Material for this task START

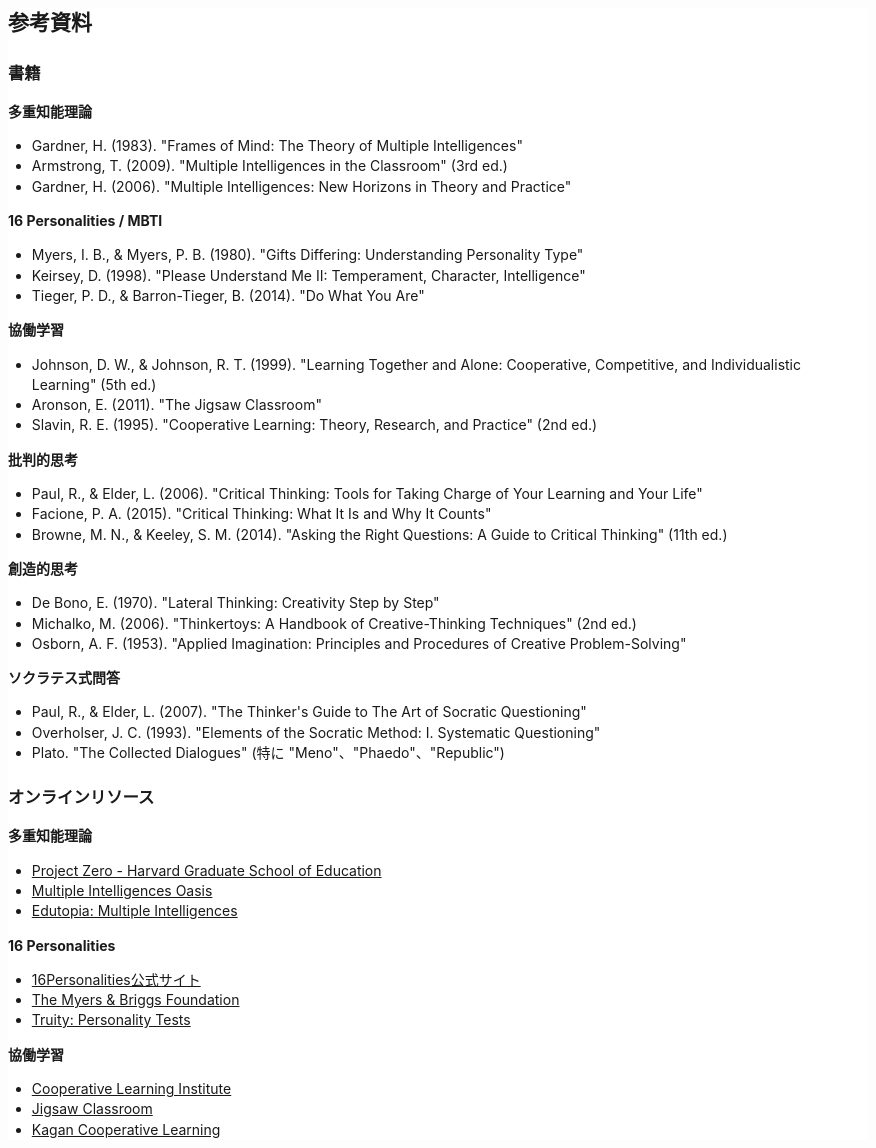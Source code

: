 ## 参考資料

### 書籍

**多重知能理論**
- Gardner, H. (1983). "Frames of Mind: The Theory of Multiple Intelligences"
- Armstrong, T. (2009). "Multiple Intelligences in the Classroom" (3rd ed.)
- Gardner, H. (2006). "Multiple Intelligences: New Horizons in Theory and Practice"

**16 Personalities / MBTI**
- Myers, I. B., & Myers, P. B. (1980). "Gifts Differing: Understanding Personality Type"
- Keirsey, D. (1998). "Please Understand Me II: Temperament, Character, Intelligence"
- Tieger, P. D., & Barron-Tieger, B. (2014). "Do What You Are"

**協働学習**
- Johnson, D. W., & Johnson, R. T. (1999). "Learning Together and Alone: Cooperative, Competitive, and Individualistic Learning" (5th ed.)
- Aronson, E. (2011). "The Jigsaw Classroom"
- Slavin, R. E. (1995). "Cooperative Learning: Theory, Research, and Practice" (2nd ed.)

**批判的思考**
- Paul, R., & Elder, L. (2006). "Critical Thinking: Tools for Taking Charge of Your Learning and Your Life"
- Facione, P. A. (2015). "Critical Thinking: What It Is and Why It Counts"
- Browne, M. N., & Keeley, S. M. (2014). "Asking the Right Questions: A Guide to Critical Thinking" (11th ed.)

**創造的思考**
- De Bono, E. (1970). "Lateral Thinking: Creativity Step by Step"
- Michalko, M. (2006). "Thinkertoys: A Handbook of Creative-Thinking Techniques" (2nd ed.)
- Osborn, A. F. (1953). "Applied Imagination: Principles and Procedures of Creative Problem-Solving"

**ソクラテス式問答**
- Paul, R., & Elder, L. (2007). "The Thinker's Guide to The Art of Socratic Questioning"
- Overholser, J. C. (1993). "Elements of the Socratic Method: I. Systematic Questioning"
- Plato. "The Collected Dialogues" (特に "Meno"、"Phaedo"、"Republic")

### オンラインリソース

**多重知能理論**
- [Project Zero - Harvard Graduate School of Education](https://pz.harvard.edu/)
- [Multiple Intelligences Oasis](http://multipleintelligencesoasis.org/)
- [Edutopia: Multiple Intelligences](https://www.edutopia.org/multiple-intelligences)

**16 Personalities**
- [16Personalities公式サイト](https://www.16personalities.com/)
- [The Myers & Briggs Foundation](https://www.myersbriggs.org/)
- [Truity: Personality Tests](https://www.truity.com/)

**協働学習**
- [Cooperative Learning Institute](https://www.co-operation.org/)
- [Jigsaw Classroom](https://www.jigsaw.org/)
- [Kagan Cooperative Learning](https://www.kaganonline.com/)
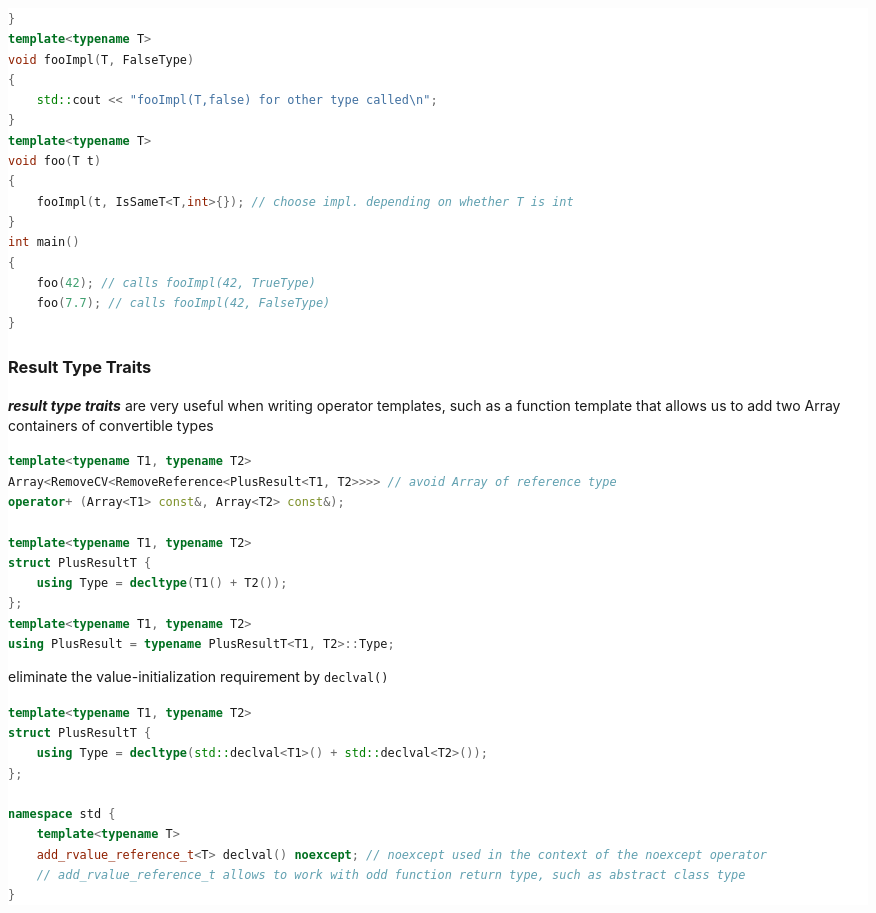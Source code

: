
 ```C++
}
template<typename T>
void fooImpl(T, FalseType)
{
	std::cout << "fooImpl(T,false) for other type called\n";
}
template<typename T>
void foo(T t)
{
	fooImpl(t, IsSameT<T,int>{}); // choose impl. depending on whether T is int
}
int main()
{
	foo(42); // calls fooImpl(42, TrueType)
	foo(7.7); // calls fooImpl(42, FalseType)
}
```

### Result Type Traits 

***result type traits*** are very useful when writing operator templates, such as a function template that allows us to add two Array containers of convertible types 

```C++
template<typename T1, typename T2>
Array<RemoveCV<RemoveReference<PlusResult<T1, T2>>>> // avoid Array of reference type
operator+ (Array<T1> const&, Array<T2> const&);

template<typename T1, typename T2>
struct PlusResultT {
	using Type = decltype(T1() + T2());
};
template<typename T1, typename T2>
using PlusResult = typename PlusResultT<T1, T2>::Type;
```

eliminate the value-initialization requirement by `declval()`

```C++
template<typename T1, typename T2>
struct PlusResultT {
	using Type = decltype(std::declval<T1>() + std::declval<T2>());
};

namespace std {
	template<typename T>
	add_rvalue_reference_t<T> declval() noexcept; // noexcept used in the context of the noexcept operator
    // add_rvalue_reference_t allows to work with odd function return type, such as abstract class type
}
```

Material for this task END

### Required action
Whenever a line above contains "Gardner", copy that line.

### Solution to this task
- Gardner, H. (1983). "Frames of Mind: The Theory of Multiple Intelligences"
- Gardner, H. (2006). "Multiple Intelligences: New Horizons in Theory and Practice"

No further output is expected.